In Bash (and ksh, zsh, dash, etc.), you can use parameter expansion with %
which will remove characters from the end of the string or #
which will remove characters from the beginning of the string.在 Bash(以及 ksh、zsh、dash 等)中,您可以使用参数扩展,其中
%
将从字符串末尾删除字符,或者#
将从字符串开头删除字符。 If you use a single one of those characters, the smallest matching string will be removed.如果您只使用这些字符中的一个,那么最小的匹配字符串将被删除。 If you double the character, the longest will be removed.
如果将字符加倍,最长的将被删除。
$ a='hello:world'
$ b=${a%:*}
$ echo "$b"
hello
$ a='hello:world:of:tomorrow'
$ echo "${a%:*}"
hello:world:of
$ echo "${a%%:*}"
hello
$ echo "${a#*:}"
world:of:tomorrow
$ echo "${a##*:}"
tomorrow
An example might have been useful, but if I understood you correctly, this would work:一个例子可能很有用,但如果我理解正确,这将起作用:
echo "Hello: world" | cut -f1 -d":"
This will convert Hello: world
into Hello
.这会将
Hello: world
转换为Hello
。
$ echo 'hello:world:again' |sed 's/:.*//'
hello
egrep -o '^[^:]*:'
Let's say you have a path with a file in this format:假设您有一个包含以下格式文件的路径:
/dirA/dirB/dirC/filename.file
Now you only want the path which includes four "/".现在您只需要包含四个“/”的路径。 Type
类型
$ echo "/dirA/dirB/dirC/filename.file" | cut -f1-4 -d"/"

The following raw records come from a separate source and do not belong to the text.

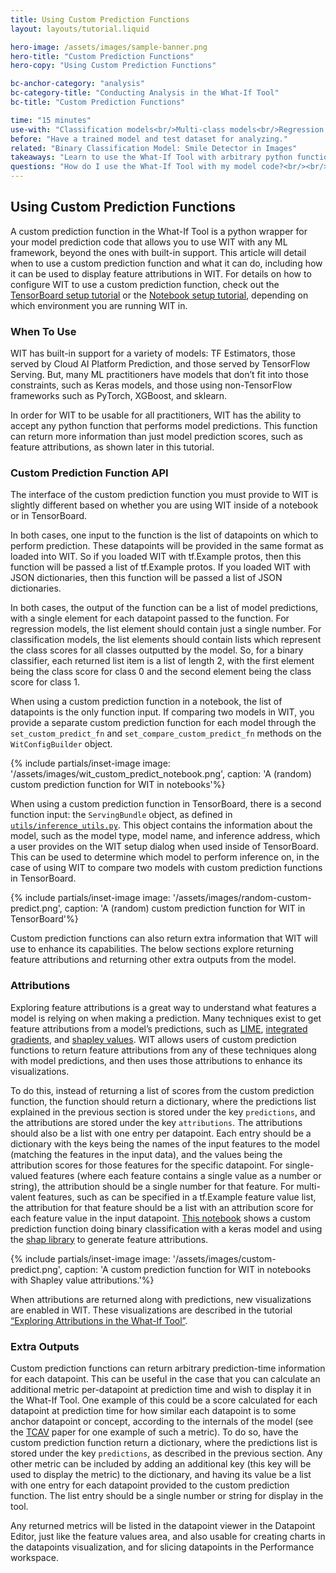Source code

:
 ```yaml
---
title: Using Custom Prediction Functions
layout: layouts/tutorial.liquid

hero-image: /assets/images/sample-banner.png
hero-title: "Custom Prediction Functions"
hero-copy: "Using Custom Prediction Functions"

bc-anchor-category: "analysis"
bc-category-title: "Conducting Analysis in the What-If Tool"
bc-title: "Custom Prediction Functions"

time: "15 minutes"
use-with: "Classification models<br/>Multi-class models<br/>Regression models"
before: "Have a trained model and test dataset for analyzing."
related: "Binary Classification Model: Smile Detector in Images"
takeaways: "Learn to use the What-If Tool with arbitrary python functions, and how to include feature attributions in the analysis."
questions: "How do I use the What-If Tool with my model code?<br/><br/>How do I add feature attributions to the What-If Tool?"
---
```


## Using Custom Prediction Functions

A custom prediction function in the What-If Tool is a python wrapper for your model prediction code that allows you to use WIT with any ML framework, beyond the ones with built-in support. This article will detail when to use a custom prediction function and what it can do, including how it can be used to display feature attributions in WIT. For details on how to configure WIT to use a custom prediction function, check out the [TensorBoard setup tutorial](../tensorboard) or the [Notebook setup tutorial](../notebooks), depending on which environment you are running WIT in.

### When To Use

WIT has built-in support for a variety of models: TF Estimators, those served by Cloud AI Platform Prediction, and those served by TensorFlow Serving. But, many ML practitioners have models that don’t fit into those constraints, such as Keras models, and those using non-TensorFlow frameworks such as PyTorch, XGBoost, and sklearn.

In order for WIT to be usable for all practitioners, WIT has the ability to accept any python function that performs model predictions. This function can return more information than just model prediction scores, such as feature attributions, as shown later in this tutorial.

### Custom Prediction Function API

The interface of the custom prediction function you must provide to WIT is slightly different based on whether you are using WIT inside of a notebook or in TensorBoard.

In both cases, one input to the function is the list of datapoints on which to perform prediction. These datapoints will be provided in the same format as loaded into WIT. So if you loaded WIT with tf.Example protos, then this function will be passed a list of tf.Example protos. If you loaded WIT with JSON dictionaries, then this function will be passed a list of JSON dictionaries.

In both cases, the output of the function can be a list of model predictions, with a single element for each datapoint passed to the function. For regression models, the list element should contain just a single number. For classification models, the list elements should contain lists which represent the class scores for all classes outputted by the model. So, for a binary classifier, each returned list item is a list of length 2, with the first element being the class score for class 0 and the second element being the class score for class 1.

When using a custom prediction function in a notebook, the list of datapoints is the only function input. If comparing two models in WIT, you provide a separate custom prediction function for each model through the `set_custom_predict_fn` and `set_compare_custom_predict_fn` methods on the `WitConfigBuilder` object.

{% include partials/inset-image image: '/assets/images/wit_custom_predict_notebook.png', 
  caption: 'A (random) custom prediction function for WIT in notebooks'%}

When using a custom prediction function in TensorBoard, there is a second function input: the `ServingBundle` object, as defined in [`utils/inference_utils.py`](https://github.com/PAIR-code/what-if-tool/blob/master/utils/inference_utils.py). This object contains the information about the model, such as the model type, model name, and inference address, which a user provides on the WIT setup dialog when used inside of TensorBoard. This can be used to determine which model to perform inference on, in the case of using WIT to compare two models with custom prediction functions in TensorBoard.

{% include partials/inset-image image: '/assets/images/random-custom-predict.png', 
  caption: 'A (random) custom prediction function for WIT in TensorBoard'%}

Custom prediction functions can also return extra information that WIT will use to enhance its capabilities. The below sections explore returning feature attributions and returning other extra outputs from the model.

### Attributions

Exploring feature attributions is a great way to understand what features a model is relying on when making a prediction. Many techniques exist to get feature attributions from a model’s predictions, such as [LIME](https://christophm.github.io/interpretable-ml-book/lime.html), [integrated gradients](https://github.com/ankurtaly/Integrated-Gradients), and [shapley values](https://github.com/slundberg/shap). WIT allows users of custom prediction functions to return feature attributions from any of these techniques along with model predictions, and then uses those attributions to enhance its visualizations.

To do this, instead of returning a list of scores from the custom prediction function, the function should return a dictionary, where the predictions list explained in the previous section is stored under the key `predictions`, and the attributions are stored under the key `attributions`. The attributions should also be a list with one entry per datapoint. Each entry should be a dictionary with the keys being the names of the input features to the model (matching the features in the input data), and the values being the attribution scores for those features for the specific datapoint. For single-valued features (where each feature contains a single value as a number or string), the attribution should be a single number for that feature. For multi-valent features, such as can be specified in a tf.Example feature value list, the attribution for that feature should be a list with an attribution score for each feature value in the input datapoint. [This notebook](https://colab.research.google.com/github/pair-code/what-if-tool/blob/master/WIT_COMPAS_with_SHAP.ipynb) shows a custom prediction function doing binary classification with a keras model and using the [shap library](https://github.com/slundberg/shap) to generate feature attributions.

{% include partials/inset-image image: '/assets/images/custom-predict.png', 
  caption: 'A custom prediction function for WIT in notebooks with Shapley value attributions.'%}

When attributions are returned along with predictions, new visualizations are enabled in WIT. These visualizations are described in the tutorial [“Exploring Attributions in the What-If Tool”](../attributions).

### Extra Outputs

Custom prediction functions can return arbitrary prediction-time information for each datapoint. This can be useful in the case that you can calculate an additional metric per-datapoint at prediction time and wish to display it in the What-If Tool. One example of this could be a score calculated for each datapoint at prediction time for how similar each datapoint is to some anchor datapoint or concept, according to the internals of the model (see the [TCAV](https://arxiv.org/abs/1711.11279) paper for one example of such a metric). To do so, have the custom prediction function return a dictionary, where the predictions list is stored under the key `predictions`, as described in the previous section. Any other metric can be included by adding an additional key (this key will be used to display the metric) to the dictionary, and having its value be a list with one entry for each datapoint provided to the custom prediction function. The list entry should be a single number or string for display in the tool.

Any returned metrics will be listed in the datapoint viewer in the Datapoint Editor, just like the feature values area, and also usable for creating charts in the datapoints visualization, and for slicing datapoints in the Performance workspace.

and your output will be你的输出将是
/dirA/dirB/dirC
The advantage of using cut is that you can also cut out the uppest directory as well as the file (in this example), so if you type使用 cut 的好处是你还可以剪切最上层目录以及文件(在这个例子中),所以如果你输入
$ echo "/dirA/dirB/dirC/filename.file" | cut -f1-3 -d"/"
your output would be你的输出将是
/dirA/dirB
Though you can do the same from the other side of the string, it would not make that much sense in this case as typing虽然你可以从字符串的另一边做同样的事情,但在这种情况下它没有输入那么有意义
$ echo "/dirA/dirB/dirC/filename.file" | cut -f2-4 -d"/"
results in结果是
dirA/dirB/dirC
In some other cases the last case might also be helpful.在其他一些情况下,最后一种情况也可能有帮助。 Mind that there is no "/" at the beginning of the last output.
请注意,最后一个输出的开头没有“/”。
trim off everything after the last instance of ":"在“:”的最后一个实例之后修剪所有内容
cat fileListingPathsAndFiles.txt | grep -o '^.*:'
and if you wanted to drop that last ":"如果你想删除最后一个“:”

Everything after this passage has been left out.